Of course, many of our authors work in the scientific 'cottage industry' of university or company laboratories and they have access to far more limited resources. How can these scientists share their data? Some may find that their own institutions encourage and support data archiving, but repositories such as figshare (www.figshare.com) and Dryad (www.datadryad.org) also make it possible to make data outputs available in a citable, shareable and discoverable manner.
Be that as it may, it is fair to say that the practice of data sharing is still a work in progress. While certain fields are leading the way in terms of best practice, for many others there is still a gap between the expectation and the reality of seamlessly sharing data alongside publications. Publishers can and should do more in this regard.
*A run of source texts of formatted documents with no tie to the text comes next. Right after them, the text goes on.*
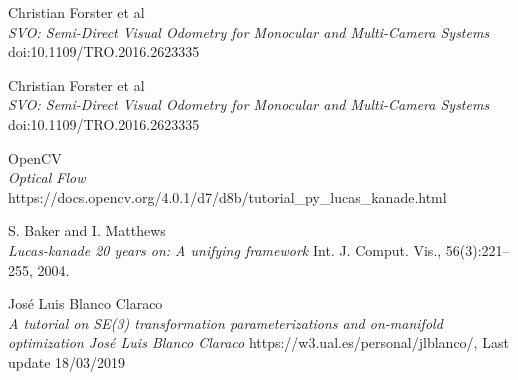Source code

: \documentclass[11pt,a4paper,titlepage,oneside]{report}
\begin{document}
\begin{thebibliography}{1}

	Christian Forster et al\\
	\textit{SVO: Semi-Direct Visual Odometry for Monocular and Multi-Camera Systems}\\
	doi:10.1109/TRO.2016.2623335

	Christian Forster et al\\
	\textit{SVO: Semi-Direct Visual Odometry for Monocular and Multi-Camera Systems}\\
	doi:10.1109/TRO.2016.2623335

	OpenCV\\
	\textit{Optical Flow}\\
	https://docs.opencv.org/4.0.1/d7/d8b/tutorial\_py\_lucas\_kanade.html


	S. Baker and I. Matthews\\
	\textit{Lucas-kanade 20 years on: A unifying framework}
	Int. J. Comput. Vis., 56(3):221–255, 2004.


	José Luis Blanco Claraco\\
	\textit{A tutorial on SE(3) transformation parameterizations and on-manifold optimization José Luis Blanco Claraco}
	https://w3.ual.es/personal/jlblanco/, Last update 18/03/2019



\end{thebibliography}
\end{document}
The publication of data descriptors (for example in the Nature Research journal Scientific Data) helps to provide detailed descriptions of experimental, observational, computational or curated data, but better tools to integrate papers with existing repositories are sorely needed. Nevertheless, encouraging data sharing in a way that reflects the circumstances of respective specialist communities is surely a step in the right direction.
So has the trial been a success? We believe it has. Earlier last month, Nature took the next natural step of this initiative, which is to announce our new policy on data availability statements and data citations (Nature 573, 138; 2016). Full details on the policy, which will eventually cover all Nature-branded journals, are available at http://go.nature.com/2bf4vqn. We expect that offering consistent information on data availability in our papers will promote data reuse by future researchers, and we are convinced it represents a small but decisive step in the right direction for transparency in research.